五、

 咸峰さんがバスケットをするところを見てみたいと思ったら口にしていた。


「見てみたい」の言葉が口から出たことに、自分でも驚いていると私と同じく驚いた表情の咸峰さんが照れくさそうに頬を掻いている。


「僕のなんか見ても面白くないと思うけどな」


「面白いかどうかは私が判断します」


 この物言いが私の可愛くないところなのは分かっている。


「興味あるから見てみたいな」と素直に言えば可愛げもあるかもしれないけど、口から出てくる言葉はこんなのばっかりである。

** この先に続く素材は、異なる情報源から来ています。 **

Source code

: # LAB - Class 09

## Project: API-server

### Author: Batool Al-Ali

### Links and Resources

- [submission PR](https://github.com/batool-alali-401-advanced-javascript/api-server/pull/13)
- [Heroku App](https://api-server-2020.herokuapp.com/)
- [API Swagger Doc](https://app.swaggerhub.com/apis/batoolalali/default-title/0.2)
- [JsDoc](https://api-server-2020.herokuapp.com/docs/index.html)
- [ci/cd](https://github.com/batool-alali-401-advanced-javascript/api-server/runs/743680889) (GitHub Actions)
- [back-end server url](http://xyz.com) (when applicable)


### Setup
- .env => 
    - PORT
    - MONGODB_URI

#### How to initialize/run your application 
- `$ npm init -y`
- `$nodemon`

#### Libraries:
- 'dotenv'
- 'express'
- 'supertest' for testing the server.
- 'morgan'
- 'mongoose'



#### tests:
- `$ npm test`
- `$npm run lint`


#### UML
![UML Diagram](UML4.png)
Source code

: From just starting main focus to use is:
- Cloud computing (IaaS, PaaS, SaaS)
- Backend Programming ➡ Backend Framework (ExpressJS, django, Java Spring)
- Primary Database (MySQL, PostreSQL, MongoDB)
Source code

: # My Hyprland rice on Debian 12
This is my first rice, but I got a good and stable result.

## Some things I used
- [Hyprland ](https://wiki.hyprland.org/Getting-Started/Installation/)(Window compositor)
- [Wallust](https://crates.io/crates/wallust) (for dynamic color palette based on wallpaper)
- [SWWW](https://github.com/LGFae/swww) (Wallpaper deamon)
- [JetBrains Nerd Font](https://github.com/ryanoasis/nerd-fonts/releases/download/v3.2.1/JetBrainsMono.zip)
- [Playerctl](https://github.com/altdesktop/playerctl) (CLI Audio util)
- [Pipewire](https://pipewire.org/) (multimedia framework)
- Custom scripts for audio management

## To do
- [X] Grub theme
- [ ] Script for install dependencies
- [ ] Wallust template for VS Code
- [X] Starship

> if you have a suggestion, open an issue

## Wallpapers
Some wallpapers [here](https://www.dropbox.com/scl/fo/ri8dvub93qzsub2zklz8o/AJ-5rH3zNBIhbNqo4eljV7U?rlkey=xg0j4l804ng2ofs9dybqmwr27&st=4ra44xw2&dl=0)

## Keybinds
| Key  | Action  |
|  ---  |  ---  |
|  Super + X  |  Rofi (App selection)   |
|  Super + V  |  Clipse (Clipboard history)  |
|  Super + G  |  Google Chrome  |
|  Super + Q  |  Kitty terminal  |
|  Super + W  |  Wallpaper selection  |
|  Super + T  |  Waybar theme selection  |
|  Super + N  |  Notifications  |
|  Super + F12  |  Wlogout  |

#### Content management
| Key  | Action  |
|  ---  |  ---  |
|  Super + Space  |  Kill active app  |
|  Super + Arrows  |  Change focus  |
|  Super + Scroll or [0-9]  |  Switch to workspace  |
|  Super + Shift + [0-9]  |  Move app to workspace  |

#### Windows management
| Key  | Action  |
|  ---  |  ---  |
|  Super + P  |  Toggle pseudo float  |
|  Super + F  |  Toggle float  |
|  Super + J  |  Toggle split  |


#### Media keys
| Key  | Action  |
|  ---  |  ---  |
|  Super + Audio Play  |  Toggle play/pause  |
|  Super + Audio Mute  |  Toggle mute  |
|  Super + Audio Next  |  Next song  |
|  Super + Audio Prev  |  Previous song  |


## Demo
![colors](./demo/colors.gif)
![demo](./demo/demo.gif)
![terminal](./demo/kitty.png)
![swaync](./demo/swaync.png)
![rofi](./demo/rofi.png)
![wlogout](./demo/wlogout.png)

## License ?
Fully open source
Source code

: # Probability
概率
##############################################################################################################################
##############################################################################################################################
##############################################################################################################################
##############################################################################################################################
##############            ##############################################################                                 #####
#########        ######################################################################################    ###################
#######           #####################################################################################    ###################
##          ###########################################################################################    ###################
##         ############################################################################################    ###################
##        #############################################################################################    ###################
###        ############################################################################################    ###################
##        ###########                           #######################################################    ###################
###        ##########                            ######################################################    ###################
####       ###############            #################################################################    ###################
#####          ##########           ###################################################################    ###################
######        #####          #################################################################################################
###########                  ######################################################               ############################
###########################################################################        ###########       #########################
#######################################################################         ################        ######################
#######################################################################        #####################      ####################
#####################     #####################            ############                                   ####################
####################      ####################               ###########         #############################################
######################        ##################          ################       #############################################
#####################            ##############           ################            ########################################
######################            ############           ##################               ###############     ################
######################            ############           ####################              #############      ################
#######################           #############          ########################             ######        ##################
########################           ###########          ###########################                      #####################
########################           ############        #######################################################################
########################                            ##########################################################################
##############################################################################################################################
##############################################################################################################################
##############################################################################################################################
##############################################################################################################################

 すぐに言い直せばいいのにタイミングを自分勝手に見失った私は、ただじっと咸峰さんを見つめることになってしまう。


 嫌な顔をするかも、不機嫌になるかもとドキドキしつつじっと見る咸峰さんは、私の心配に反して腕を組んで首を捻って本気で悩んでいる様子を見せる。


「う~ん、面白さを提供できるかは分からないけど今ならシュートを打つくらいなら見せれるかも」


 申し訳なさそうに言う咸峰さんの顔を見て、私はハッとする。


「ごめんなさい、足が治ったばかりでしたよね」


「ううん、別にいいよ。全力で走ったり急転換したりとかして負担をかけなければいいから」


 咸峰さんは足を怪我していたことを完全に忘れていた私は、失言だったと反省するが咸峰さんは恥ずかしそうに笑う。


「バスケするのを見たいって言われたの初めてだったから、ちょっとびっくりした」


 そう言いながら顔を赤くした咸峰さんが笑みを私に向ける。


「いいとこ見せるチャンスだしね」


「そ、そういうのは心の中にしまっておくものじゃないですか」


 他人から好意を向けられたことのない私はしどろもどろになりながら、可愛くない言葉で自分を保つが、咸峰さんは「そうだね」と笑う。


 その笑顔が直視できない私は下を向いてしまう。